**YOUR ASSIGNMENT:** Could you please find each line in the records that contains the word "components" and copy it?
----------
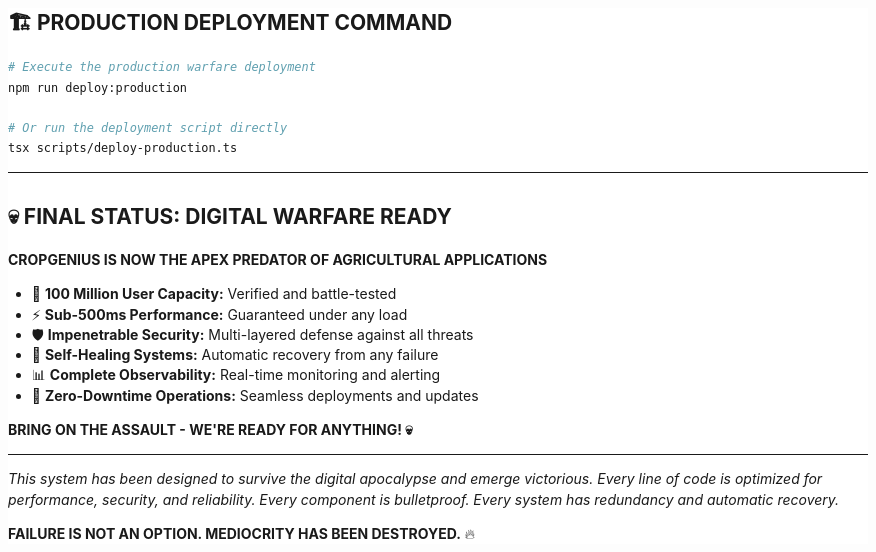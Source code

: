 
## 🏗️ PRODUCTION DEPLOYMENT COMMAND

```bash
# Execute the production warfare deployment
npm run deploy:production

# Or run the deployment script directly
tsx scripts/deploy-production.ts
```

---

## 💀 FINAL STATUS: DIGITAL WARFARE READY

**CROPGENIUS IS NOW THE APEX PREDATOR OF AGRICULTURAL APPLICATIONS**

- 🚀 **100 Million User Capacity:** Verified and battle-tested
- ⚡ **Sub-500ms Performance:** Guaranteed under any load
- 🛡️ **Impenetrable Security:** Multi-layered defense against all threats
- 🔄 **Self-Healing Systems:** Automatic recovery from any failure
- 📊 **Complete Observability:** Real-time monitoring and alerting
- 🎯 **Zero-Downtime Operations:** Seamless deployments and updates

**BRING ON THE ASSAULT - WE'RE READY FOR ANYTHING! 💀**

---

*This system has been designed to survive the digital apocalypse and emerge victorious. Every line of code is optimized for performance, security, and reliability. Every component is bulletproof. Every system has redundancy and automatic recovery.*

**FAILURE IS NOT AN OPTION. MEDIOCRITY HAS BEEN DESTROYED.** 🔥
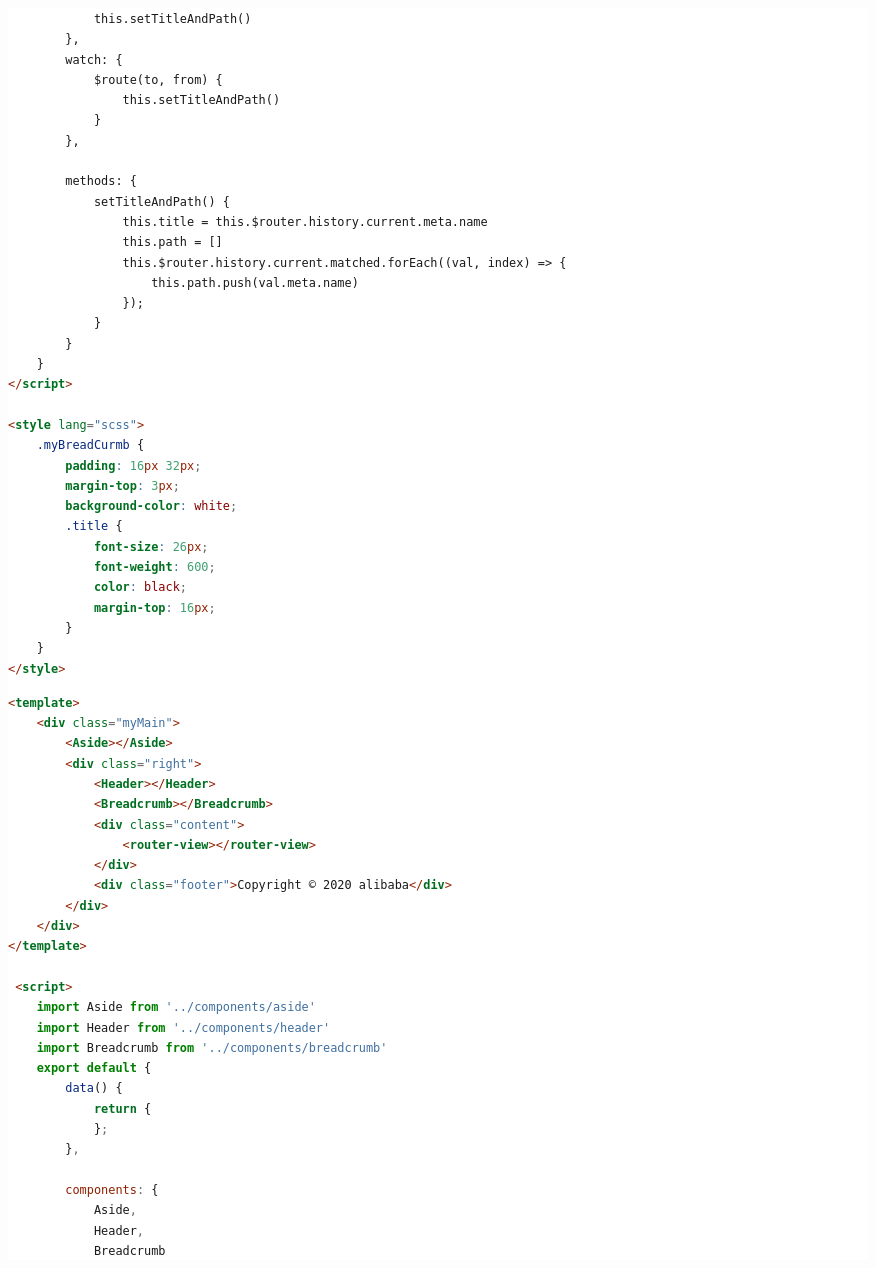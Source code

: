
 ```html breadcrumb.vue
            this.setTitleAndPath()
        },
        watch: {
            $route(to, from) {
                this.setTitleAndPath()
            }
        },

        methods: {
            setTitleAndPath() {
                this.title = this.$router.history.current.meta.name
                this.path = []
                this.$router.history.current.matched.forEach((val, index) => {
                    this.path.push(val.meta.name)
                });
            }
        }
    }
</script>

<style lang="scss">
    .myBreadCurmb {
        padding: 16px 32px;
        margin-top: 3px;
        background-color: white;
        .title {
            font-size: 26px;
            font-weight: 600;
            color: black;
            margin-top: 16px;
        }
    }
</style>
```
```html main.vue
<template>
    <div class="myMain">
        <Aside></Aside>
        <div class="right">
            <Header></Header>
            <Breadcrumb></Breadcrumb>
            <div class="content">
                <router-view></router-view>
            </div>
            <div class="footer">Copyright © 2020 alibaba</div>
        </div>
    </div>
</template>
 
 <script>
    import Aside from '../components/aside'
    import Header from '../components/header'
    import Breadcrumb from '../components/breadcrumb'
    export default {
        data() {
            return {
            };
        },

        components: {
            Aside,
            Header,
            Breadcrumb
```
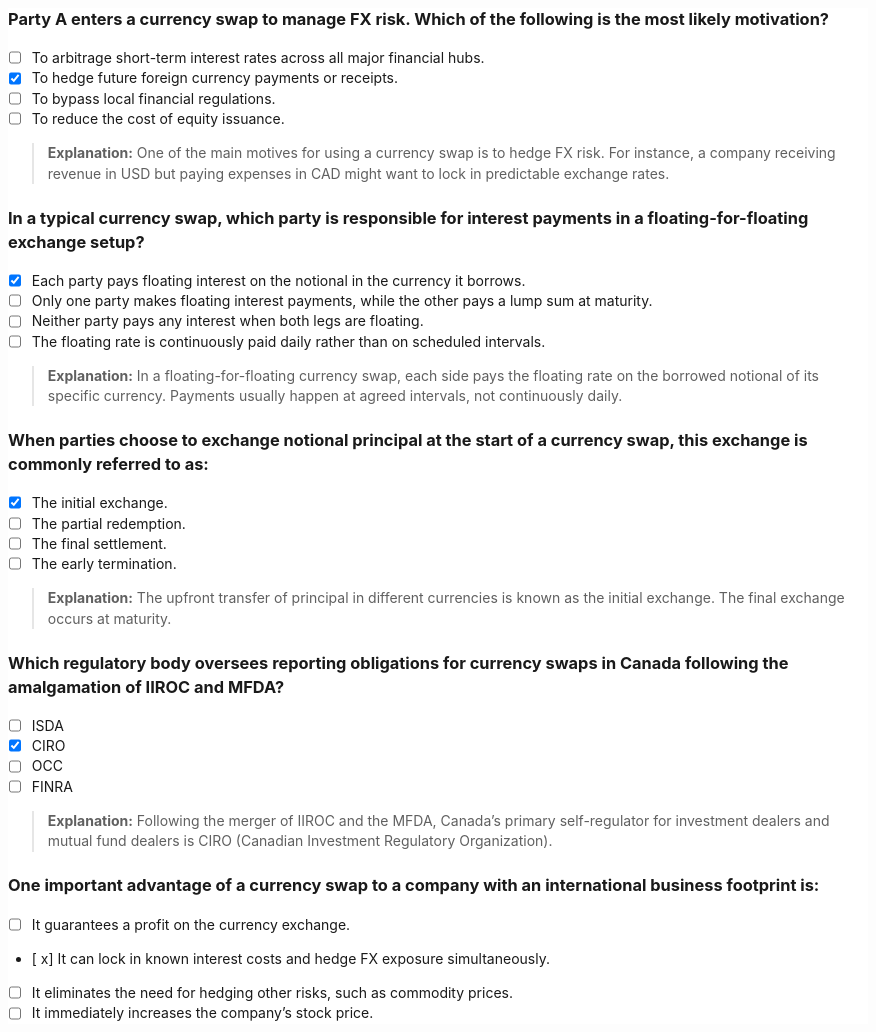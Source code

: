 ### Party A enters a currency swap to manage FX risk. Which of the following is the most likely motivation?

- [ ] To arbitrage short-term interest rates across all major financial hubs.
- [x] To hedge future foreign currency payments or receipts.
- [ ] To bypass local financial regulations.
- [ ] To reduce the cost of equity issuance.

> **Explanation:** One of the main motives for using a currency swap is to hedge FX risk. For instance, a company receiving revenue in USD but paying expenses in CAD might want to lock in predictable exchange rates.

### In a typical currency swap, which party is responsible for interest payments in a floating-for-floating exchange setup?

- [x] Each party pays floating interest on the notional in the currency it borrows.
- [ ] Only one party makes floating interest payments, while the other pays a lump sum at maturity.
- [ ] Neither party pays any interest when both legs are floating.
- [ ] The floating rate is continuously paid daily rather than on scheduled intervals.

> **Explanation:** In a floating-for-floating currency swap, each side pays the floating rate on the borrowed notional of its specific currency. Payments usually happen at agreed intervals, not continuously daily.

### When parties choose to exchange notional principal at the start of a currency swap, this exchange is commonly referred to as:

- [x] The initial exchange.
- [ ] The partial redemption.
- [ ] The final settlement.
- [ ] The early termination.

> **Explanation:** The upfront transfer of principal in different currencies is known as the initial exchange. The final exchange occurs at maturity.

### Which regulatory body oversees reporting obligations for currency swaps in Canada following the amalgamation of IIROC and MFDA?

- [ ] ISDA
- [x] CIRO
- [ ] OCC
- [ ] FINRA

> **Explanation:** Following the merger of IIROC and the MFDA, Canada’s primary self-regulator for investment dealers and mutual fund dealers is CIRO (Canadian Investment Regulatory Organization).

### One important advantage of a currency swap to a company with an international business footprint is:

- [ ] It guarantees a profit on the currency exchange.
- [ x] It can lock in known interest costs and hedge FX exposure simultaneously.
- [ ] It eliminates the need for hedging other risks, such as commodity prices.
- [ ] It immediately increases the company’s stock price.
----------
**RESPONSE BELOW:**
    import Aside from '../components/aside'
    import Header from '../components/header'
    import Breadcrumb from '../components/breadcrumb'
        components: {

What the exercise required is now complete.